Task description —
Below are records; copy every line in them that holds the word "changed".
━━━━━━━━━━━━━━━━━━━━━━━━━━━━━━
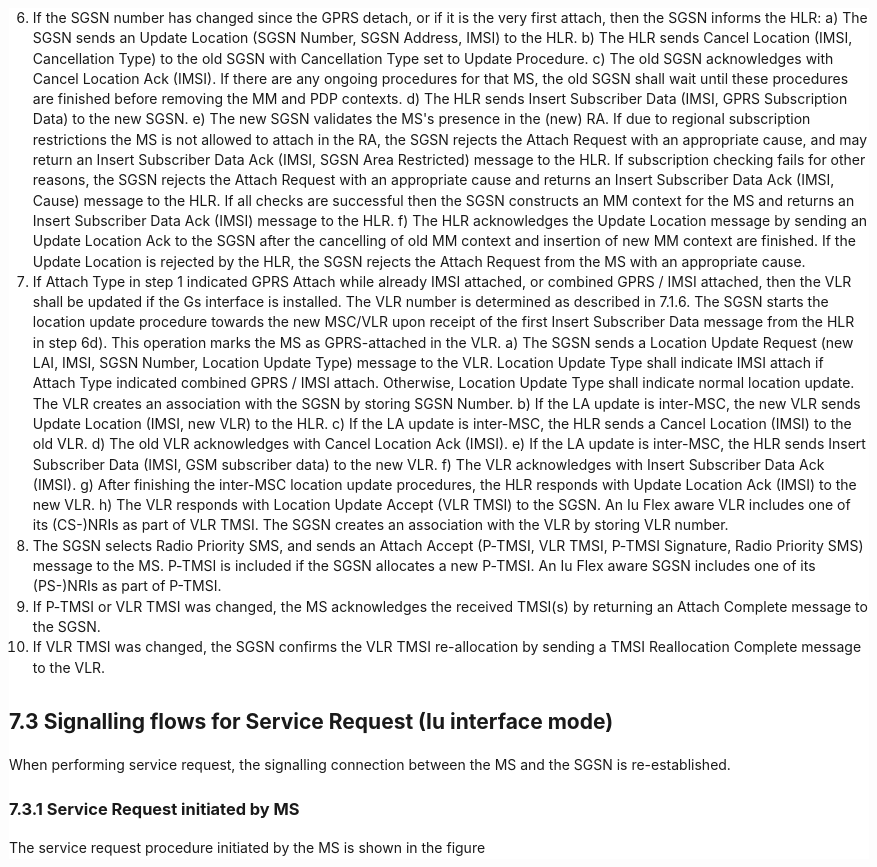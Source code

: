 6) If the SGSN number has changed since the GPRS detach, or if it is the very
first attach, then the SGSN informs the HLR:
a) The SGSN sends an Update Location (SGSN Number, SGSN Address, IMSI) to the
HLR.
b) The HLR sends Cancel Location (IMSI, Cancellation Type) to the old SGSN
with Cancellation Type set to Update Procedure.
c) The old SGSN acknowledges with Cancel Location Ack (IMSI). If there are any
ongoing procedures for that MS, the old SGSN shall wait until these procedures
are finished before removing the MM and PDP contexts.
d) The HLR sends Insert Subscriber Data (IMSI, GPRS Subscription Data) to the
new SGSN.
e) The new SGSN validates the MS\'s presence in the (new) RA. If due to
regional subscription restrictions the MS is not allowed to attach in the RA,
the SGSN rejects the Attach Request with an appropriate cause, and may return
an Insert Subscriber Data Ack (IMSI, SGSN Area Restricted) message to the HLR.
If subscription checking fails for other reasons, the SGSN rejects the Attach
Request with an appropriate cause and returns an Insert Subscriber Data Ack
(IMSI, Cause) message to the HLR. If all checks are successful then the SGSN
constructs an MM context for the MS and returns an Insert Subscriber Data Ack
(IMSI) message to the HLR.
f) The HLR acknowledges the Update Location message by sending an Update
Location Ack to the SGSN after the cancelling of old MM context and insertion
of new MM context are finished. If the Update Location is rejected by the HLR,
the SGSN rejects the Attach Request from the MS with an appropriate cause.
7) If Attach Type in step 1 indicated GPRS Attach while already IMSI attached,
or combined GPRS / IMSI attached, then the VLR shall be updated if the Gs
interface is installed. The VLR number is determined as described in 7.1.6.
The SGSN starts the location update procedure towards the new MSC/VLR upon
receipt of the first Insert Subscriber Data message from the HLR in step 6d).
This operation marks the MS as GPRS-attached in the VLR.
a) The SGSN sends a Location Update Request (new LAI, IMSI, SGSN Number,
Location Update Type) message to the VLR. Location Update Type shall indicate
IMSI attach if Attach Type indicated combined GPRS / IMSI attach. Otherwise,
Location Update Type shall indicate normal location update. The VLR creates an
association with the SGSN by storing SGSN Number.
b) If the LA update is inter-MSC, the new VLR sends Update Location (IMSI, new
VLR) to the HLR.
c) If the LA update is inter-MSC, the HLR sends a Cancel Location (IMSI) to
the old VLR.
d) The old VLR acknowledges with Cancel Location Ack (IMSI).
e) If the LA update is inter-MSC, the HLR sends Insert Subscriber Data (IMSI,
GSM subscriber data) to the new VLR.
f) The VLR acknowledges with Insert Subscriber Data Ack (IMSI).
g) After finishing the inter-MSC location update procedures, the HLR responds
with Update Location Ack (IMSI) to the new VLR.
h) The VLR responds with Location Update Accept (VLR TMSI) to the SGSN. An Iu
Flex aware VLR includes one of its (CS-)NRIs as part of VLR TMSI. The SGSN
creates an association with the VLR by storing VLR number.
8) The SGSN selects Radio Priority SMS, and sends an Attach Accept (P‑TMSI,
VLR TMSI, P‑TMSI Signature, Radio Priority SMS) message to the MS. P‑TMSI is
included if the SGSN allocates a new P‑TMSI. An Iu Flex aware SGSN includes
one of its (PS-)NRIs as part of P-TMSI.
9) If P‑TMSI or VLR TMSI was changed, the MS acknowledges the received TMSI(s)
by returning an Attach Complete message to the SGSN.
10) If VLR TMSI was changed, the SGSN confirms the VLR TMSI re-allocation by
sending a TMSI Reallocation Complete message to the VLR.
## 7.3 Signalling flows for Service Request (Iu interface mode)
When performing service request, the signalling connection between the MS and
the SGSN is re-established.
### 7.3.1 Service Request initiated by MS
The service request procedure initiated by the MS is shown in the figure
━━━━━━━━━━━━━━━━━━━━━━━━━━━━━━
Exercise solution —
: 6) If the SGSN number has changed since the GPRS detach, or if it is the very
9) If P‑TMSI or VLR TMSI was changed, the MS acknowledges the received TMSI(s)
10) If VLR TMSI was changed, the SGSN confirms the VLR TMSI re-allocation by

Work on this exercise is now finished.